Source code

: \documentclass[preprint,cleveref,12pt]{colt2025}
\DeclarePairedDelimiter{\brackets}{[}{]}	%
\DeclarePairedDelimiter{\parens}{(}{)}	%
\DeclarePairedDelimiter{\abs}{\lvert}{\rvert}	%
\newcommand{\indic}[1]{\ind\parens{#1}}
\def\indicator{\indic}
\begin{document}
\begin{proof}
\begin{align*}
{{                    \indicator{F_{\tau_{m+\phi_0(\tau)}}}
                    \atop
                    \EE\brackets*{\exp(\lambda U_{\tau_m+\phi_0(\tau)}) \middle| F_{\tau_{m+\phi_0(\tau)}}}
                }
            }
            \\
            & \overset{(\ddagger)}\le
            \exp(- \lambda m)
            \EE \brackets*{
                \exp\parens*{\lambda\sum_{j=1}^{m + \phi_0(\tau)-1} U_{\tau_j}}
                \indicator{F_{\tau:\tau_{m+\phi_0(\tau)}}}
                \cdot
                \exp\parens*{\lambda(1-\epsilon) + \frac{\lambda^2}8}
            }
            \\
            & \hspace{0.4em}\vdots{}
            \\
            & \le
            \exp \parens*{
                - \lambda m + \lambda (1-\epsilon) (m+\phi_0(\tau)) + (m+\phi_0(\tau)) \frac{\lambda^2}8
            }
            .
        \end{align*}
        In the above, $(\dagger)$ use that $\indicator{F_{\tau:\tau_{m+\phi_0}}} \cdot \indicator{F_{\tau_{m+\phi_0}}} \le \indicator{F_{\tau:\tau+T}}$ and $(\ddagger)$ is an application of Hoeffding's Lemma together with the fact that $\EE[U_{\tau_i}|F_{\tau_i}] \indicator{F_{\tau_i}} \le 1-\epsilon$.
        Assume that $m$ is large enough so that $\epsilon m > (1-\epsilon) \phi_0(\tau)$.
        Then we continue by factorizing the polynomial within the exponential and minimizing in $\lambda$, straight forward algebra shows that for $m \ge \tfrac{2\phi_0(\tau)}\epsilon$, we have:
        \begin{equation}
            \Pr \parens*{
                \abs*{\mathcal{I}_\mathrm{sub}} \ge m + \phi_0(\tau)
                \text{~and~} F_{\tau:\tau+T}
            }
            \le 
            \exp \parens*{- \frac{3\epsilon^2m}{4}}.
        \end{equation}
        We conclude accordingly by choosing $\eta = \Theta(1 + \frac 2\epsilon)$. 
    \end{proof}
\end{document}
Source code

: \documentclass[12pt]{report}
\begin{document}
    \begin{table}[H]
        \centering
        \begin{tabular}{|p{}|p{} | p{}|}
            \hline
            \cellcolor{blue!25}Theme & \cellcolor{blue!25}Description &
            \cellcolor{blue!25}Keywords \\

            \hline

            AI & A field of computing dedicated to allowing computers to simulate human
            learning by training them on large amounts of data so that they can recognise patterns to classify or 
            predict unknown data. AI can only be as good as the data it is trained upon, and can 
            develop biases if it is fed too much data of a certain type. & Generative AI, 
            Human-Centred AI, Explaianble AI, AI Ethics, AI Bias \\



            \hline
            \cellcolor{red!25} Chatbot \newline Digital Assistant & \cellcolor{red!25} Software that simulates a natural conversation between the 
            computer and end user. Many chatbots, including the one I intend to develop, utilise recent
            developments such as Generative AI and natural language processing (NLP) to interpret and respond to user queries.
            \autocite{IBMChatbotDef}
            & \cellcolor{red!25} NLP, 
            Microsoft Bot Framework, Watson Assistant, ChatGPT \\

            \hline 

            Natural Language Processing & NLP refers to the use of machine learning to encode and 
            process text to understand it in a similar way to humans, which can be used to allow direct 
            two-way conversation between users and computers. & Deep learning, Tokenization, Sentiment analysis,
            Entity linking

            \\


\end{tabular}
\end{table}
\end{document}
++++
Your instructions: Repeat the records above exactly, from the first line to the last.

Output below:
Source code

: \documentclass[preprint,cleveref,12pt]{colt2025}
\DeclarePairedDelimiter{\brackets}{[}{]}	%
\DeclarePairedDelimiter{\parens}{(}{)}	%
\DeclarePairedDelimiter{\abs}{\lvert}{\rvert}	%
\newcommand{\indic}[1]{\ind\parens{#1}}
\def\indicator{\indic}
\begin{document}
\begin{proof}
\begin{align*}
{{                    \indicator{F_{\tau_{m+\phi_0(\tau)}}}
                    \atop
                    \EE\brackets*{\exp(\lambda U_{\tau_m+\phi_0(\tau)}) \middle| F_{\tau_{m+\phi_0(\tau)}}}
                }
            }
            \\
            & \overset{(\ddagger)}\le
            \exp(- \lambda m)
            \EE \brackets*{
                \exp\parens*{\lambda\sum_{j=1}^{m + \phi_0(\tau)-1} U_{\tau_j}}
                \indicator{F_{\tau:\tau_{m+\phi_0(\tau)}}}
                \cdot
                \exp\parens*{\lambda(1-\epsilon) + \frac{\lambda^2}8}
            }
            \\
            & \hspace{0.4em}\vdots{}
            \\
            & \le
            \exp \parens*{
                - \lambda m + \lambda (1-\epsilon) (m+\phi_0(\tau)) + (m+\phi_0(\tau)) \frac{\lambda^2}8
            }
            .
        \end{align*}
        In the above, $(\dagger)$ use that $\indicator{F_{\tau:\tau_{m+\phi_0}}} \cdot \indicator{F_{\tau_{m+\phi_0}}} \le \indicator{F_{\tau:\tau+T}}$ and $(\ddagger)$ is an application of Hoeffding's Lemma together with the fact that $\EE[U_{\tau_i}|F_{\tau_i}] \indicator{F_{\tau_i}} \le 1-\epsilon$.
        Assume that $m$ is large enough so that $\epsilon m > (1-\epsilon) \phi_0(\tau)$.
        Then we continue by factorizing the polynomial within the exponential and minimizing in $\lambda$, straight forward algebra shows that for $m \ge \tfrac{2\phi_0(\tau)}\epsilon$, we have:
        \begin{equation}
            \Pr \parens*{
                \abs*{\mathcal{I}_\mathrm{sub}} \ge m + \phi_0(\tau)
                \text{~and~} F_{\tau:\tau+T}
            }
            \le 
            \exp \parens*{- \frac{3\epsilon^2m}{4}}.
        \end{equation}
        We conclude accordingly by choosing $\eta = \Theta(1 + \frac 2\epsilon)$. 
    \end{proof}
\end{document}
Source code

: \documentclass[12pt]{report}
\begin{document}
    \begin{table}[H]
        \centering
        \begin{tabular}{|p{}|p{} | p{}|}
            \hline
            \cellcolor{blue!25}Theme & \cellcolor{blue!25}Description &
            \cellcolor{blue!25}Keywords \\

            \hline

            AI & A field of computing dedicated to allowing computers to simulate human
            learning by training them on large amounts of data so that they can recognise patterns to classify or 
            predict unknown data. AI can only be as good as the data it is trained upon, and can 
            develop biases if it is fed too much data of a certain type. & Generative AI, 
            Human-Centred AI, Explaianble AI, AI Ethics, AI Bias \\



            \hline
            \cellcolor{red!25} Chatbot \newline Digital Assistant & \cellcolor{red!25} Software that simulates a natural conversation between the 
            computer and end user. Many chatbots, including the one I intend to develop, utilise recent
            developments such as Generative AI and natural language processing (NLP) to interpret and respond to user queries.
            \autocite{IBMChatbotDef}
            & \cellcolor{red!25} NLP, 
            Microsoft Bot Framework, Watson Assistant, ChatGPT \\

            \hline 

            Natural Language Processing & NLP refers to the use of machine learning to encode and 
            process text to understand it in a similar way to humans, which can be used to allow direct 
            two-way conversation between users and computers. & Deep learning, Tokenization, Sentiment analysis,
            Entity linking

            \\


\end{tabular}
\end{table}
\end{document}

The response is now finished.